[Collected data]
-.-.-
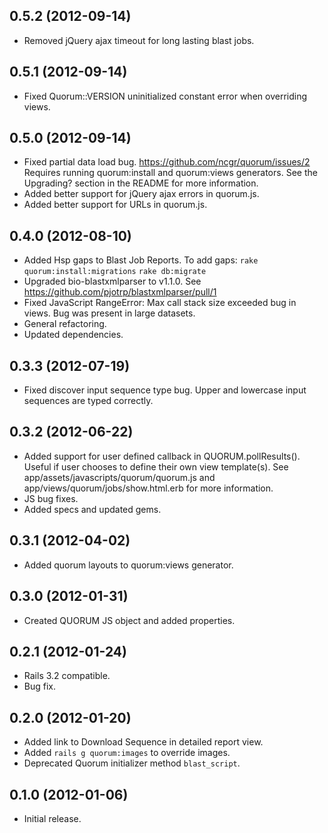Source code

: ## 0.5.2 (2012-09-14)

* Removed jQuery ajax timeout for long lasting blast jobs.

## 0.5.1 (2012-09-14)

* Fixed Quorum::VERSION uninitialized constant error when overriding views.

## 0.5.0 (2012-09-14)

* Fixed partial data load bug. https://github.com/ncgr/quorum/issues/2
  Requires running quorum:install and quorum:views generators.
  See the Upgrading? section in the README for more information.
* Added better support for jQuery ajax errors in quorum.js.
* Added better support for URLs in quorum.js.

## 0.4.0 (2012-08-10)

* Added Hsp gaps to Blast Job Reports.
  To add gaps: `rake quorum:install:migrations` `rake db:migrate`
* Upgraded bio-blastxmlparser to v1.1.0.
  See https://github.com/pjotrp/blastxmlparser/pull/1
* Fixed JavaScript RangeError: Max call stack size exceeded bug in views.
  Bug was present in large datasets.
* General refactoring.
* Updated dependencies.

## 0.3.3 (2012-07-19)

* Fixed discover input sequence type bug. Upper and lowercase
  input sequences are typed correctly.

## 0.3.2 (2012-06-22)

* Added support for user defined callback in QUORUM.pollResults().
  Useful if user chooses to define their own view template(s).
  See app/assets/javascripts/quorum/quorum.js and
  app/views/quorum/jobs/show.html.erb for more information.
* JS bug fixes.
* Added specs and updated gems.

## 0.3.1 (2012-04-02)

* Added quorum layouts to quorum:views generator.

## 0.3.0 (2012-01-31)

* Created QUORUM JS object and added properties.

## 0.2.1 (2012-01-24)

* Rails 3.2 compatible.
* Bug fix.

## 0.2.0 (2012-01-20)

* Added link to Download Sequence in detailed report view.
* Added `rails g quorum:images` to override images.
* Deprecated Quorum initializer method `blast_script`.

## 0.1.0 (2012-01-06)

* Initial release.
-.-.-
# Action item
Output the entries exactly and keep every picture out of them.

# Output for this task
Source code

: ## 0.5.2 (2012-09-14)

* Removed jQuery ajax timeout for long lasting blast jobs.

## 0.5.1 (2012-09-14)

* Fixed Quorum::VERSION uninitialized constant error when overriding views.

## 0.5.0 (2012-09-14)

* Fixed partial data load bug. https://github.com/ncgr/quorum/issues/2
  Requires running quorum:install and quorum:views generators.
  See the Upgrading? section in the README for more information.
* Added better support for jQuery ajax errors in quorum.js.
* Added better support for URLs in quorum.js.

## 0.4.0 (2012-08-10)

* Added Hsp gaps to Blast Job Reports.
  To add gaps: `rake quorum:install:migrations` `rake db:migrate`
* Upgraded bio-blastxmlparser to v1.1.0.
  See https://github.com/pjotrp/blastxmlparser/pull/1
* Fixed JavaScript RangeError: Max call stack size exceeded bug in views.
  Bug was present in large datasets.
* General refactoring.
* Updated dependencies.

## 0.3.3 (2012-07-19)

* Fixed discover input sequence type bug. Upper and lowercase
  input sequences are typed correctly.

## 0.3.2 (2012-06-22)

* Added support for user defined callback in QUORUM.pollResults().
  Useful if user chooses to define their own view template(s).
  See app/assets/javascripts/quorum/quorum.js and
  app/views/quorum/jobs/show.html.erb for more information.
* JS bug fixes.
* Added specs and updated gems.

## 0.3.1 (2012-04-02)

* Added quorum layouts to quorum:views generator.

## 0.3.0 (2012-01-31)

* Created QUORUM JS object and added properties.

## 0.2.1 (2012-01-24)

* Rails 3.2 compatible.
* Bug fix.

## 0.2.0 (2012-01-20)

* Added link to Download Sequence in detailed report view.
* Added `rails g quorum:images` to override images.
* Deprecated Quorum initializer method `blast_script`.

## 0.1.0 (2012-01-06)

* Initial release.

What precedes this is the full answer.